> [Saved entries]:
---------------

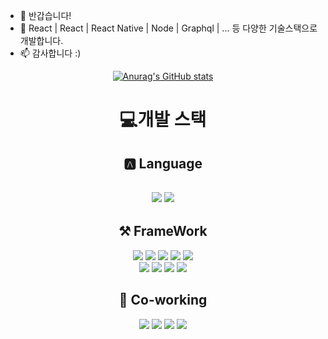 
- 👋 반갑습니다! 
- 👀 React | React | React Native | Node | Graphql |  ... 등 다양한 기술스택으로 개발합니다. 
- 📫 감사합니다 :)

<div align="center">

[![Anurag's GitHub stats](https://github-readme-stats.vercel.app/api?username=hojunin&show_icons=true&theme=dark)](https://github.com/anuraghazra/github-readme-stats)



<h1>💻개발 스택</h1>


  <h2>🅰️ Language<h2>
  <img src="https://img.shields.io/badge/JavaScript-F7DF1E?style=flat-square&logo=JavaScript&logoColor=black"/>
  <img src="https://img.shields.io/badge/TypeScript-3178C6?style=flat-square&logo=TypeScript&logoColor=black"/>


  <h2>⚒ FrameWork</h2>
  <img src="https://img.shields.io/badge/React-61DAFB?style=flat-square&logo=React&logoColor=black"/>
  <img src="https://img.shields.io/badge/React Native-61DAFB?style=flat-square&logo=React Native&logoColor=black"/>
  <img src="https://img.shields.io/badge/React Query-FF4154?style=flat-square&logo=React Query&logoColor=white">
  <img src="https://img.shields.io/badge/Expo-000020?style=flat-square&logo=Expo&logoColor=white"/>
  <img src="https://img.shields.io/badge/Node.js-339933?style=flat-square&logo=Node.js&logoColor=black"/>
    <br/>
  <img src="https://img.shields.io/badge/Express-000000?style=flat-square&logo=Express&logoColor=white"/>
  <img src="https://img.shields.io/badge/Strapi-2F2E8B?style=flat-square&logo=Strapi&logoColor=black"/>
  <img src="https://img.shields.io/badge/GraphQL-E10098?style=flat-square&logo=GraqphQL&logoColor=black"/>
  <img src="https://img.shields.io/badge/Apollo Graphql-311C87?style=flat-square&logo=Apollo Graphql&logoColor=black"/>

  

  <h2>🤝 Co-working</h2>
    <img src="https://img.shields.io/badge/Notion-000000?style=flat-square&logo=Notion&logoColor=white"/>
    <img src="https://img.shields.io/badge/Slack-4A154B?style=flat-square&logo=Slack&logoColor=black"/>
    <img src="https://img.shields.io/badge/Figma-F24E1E?style=flat-square&logo=Figma&logoColor=black"/>
    <img src="https://img.shields.io/badge/Jira-0052CC?style=flat-square&logo=Jira&logoColor=black"/>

---------------

Where does the string "white" occur in the data above? Copy every line that holds it.

> [Response to the task]:
  <img src="https://img.shields.io/badge/React Query-FF4154?style=flat-square&logo=React Query&logoColor=white">
  <img src="https://img.shields.io/badge/Expo-000020?style=flat-square&logo=Expo&logoColor=white"/>
  <img src="https://img.shields.io/badge/Express-000000?style=flat-square&logo=Express&logoColor=white"/>
    <img src="https://img.shields.io/badge/Notion-000000?style=flat-square&logo=Notion&logoColor=white"/>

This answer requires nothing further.